O Equipo Bomba de Infusão

Em resumo, o que é a Bomba de infusão?

A bomba de infusão é um dispositivo médico que fornece fluidos, tais como nutrientes e medicamentos no corpo de um paciente em quantidades controladas.

Também podem ser utilizadas na residência de pacientes que precisam de cuidados especiais (home care). Podem ser fornecidas substâncias como insulina ou outros hormônios, antibióticos, medicamentos controlados como drogas vasoativas, sedo analgesias, medicamentos quimioterápicos e analgésicos.
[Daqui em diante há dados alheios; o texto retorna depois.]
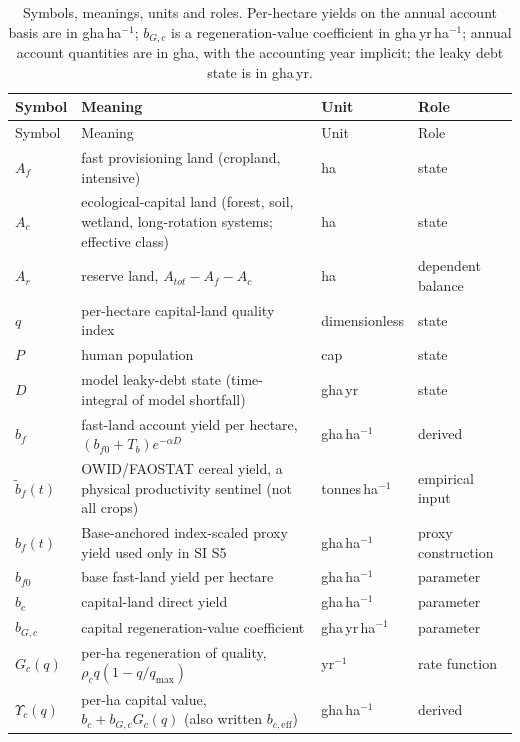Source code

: \documentclass[11pt,a4paper]{article}
\newcommand{\Ups}{\Upsilon_c}
\begin{document}
\begin{longtable}{>{\raggedright\arraybackslash}p{}>{\raggedright\arraybackslash}p{}>{\raggedright\arraybackslash}p{}>{\raggedright\arraybackslash}p{}}
\caption{Symbols, meanings, units and roles. Per-hectare yields on the annual account basis are in gha\,ha$^{-1}$; $b_{G,c}$ is a regeneration-value coefficient in gha\,yr\,ha$^{-1}$; annual account quantities are in gha, with the accounting year implicit; the leaky debt state is in gha\,yr.}\label{tab:si_symbols}\\
\toprule
Symbol & Meaning & Unit & Role \\
\midrule
\endfirsthead
\toprule
Symbol & Meaning & Unit & Role \\
\midrule
\endhead
$A_f$ & fast provisioning land (cropland, intensive) & ha & state \\
$A_c$ & ecological-capital land (forest, soil, wetland, long-rotation systems; effective class) & ha & state \\
$A_r$ & reserve land, $A_{tot}-A_f-A_c$ & ha & dependent balance \\
$q$ & per-hectare capital-land quality index & dimensionless & state \\
$P$ & human population & cap & state \\
$D$ & model leaky-debt state (time-integral of model shortfall) & gha\,yr & state \\
$b_f$ & fast-land account yield per hectare, $(b_{f0}+T_b)e^{-\alpha D}$ & gha\,ha$^{-1}$ & derived \\
$\tilde b_f(t)$ & OWID/FAOSTAT cereal yield, a physical productivity sentinel (not all crops) & tonnes\,ha$^{-1}$ & empirical input \\
$\hat b_f(t)$ & Base-anchored index-scaled proxy yield used only in SI S5 & gha\,ha$^{-1}$ & proxy construction \\
$b_{f0}$ & base fast-land yield per hectare & gha\,ha$^{-1}$ & parameter \\
$b_c$ & capital-land direct yield & gha\,ha$^{-1}$ & parameter \\
$b_{G,c}$ & capital regeneration-value coefficient & gha\,yr\,ha$^{-1}$ & parameter \\
$G_c(q)$ & per-ha regeneration of quality, $\rho_cq(1-q/q_{\max})$ & yr$^{-1}$ & rate function \\
$\Ups(q)$ & per-ha capital value, $b_c+b_{G,c}G_c(q)$ (also written $b_{c,\mathrm{eff}}$) & gha\,ha$^{-1}$ & derived \\

\end{longtable}
\end{document}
Muitas vezes a administração de medicamentos, seja no ambiente hospitalar ou mesmo nos cuidados domiciliares “home care”, requer um controle rigoroso e maior precisão, nestes casos a utilização da bomba de infusão é imprescindível. Mas não somente medicação requer o uso da bomba de infusão também pacientes com necessidades nutricionais específicas.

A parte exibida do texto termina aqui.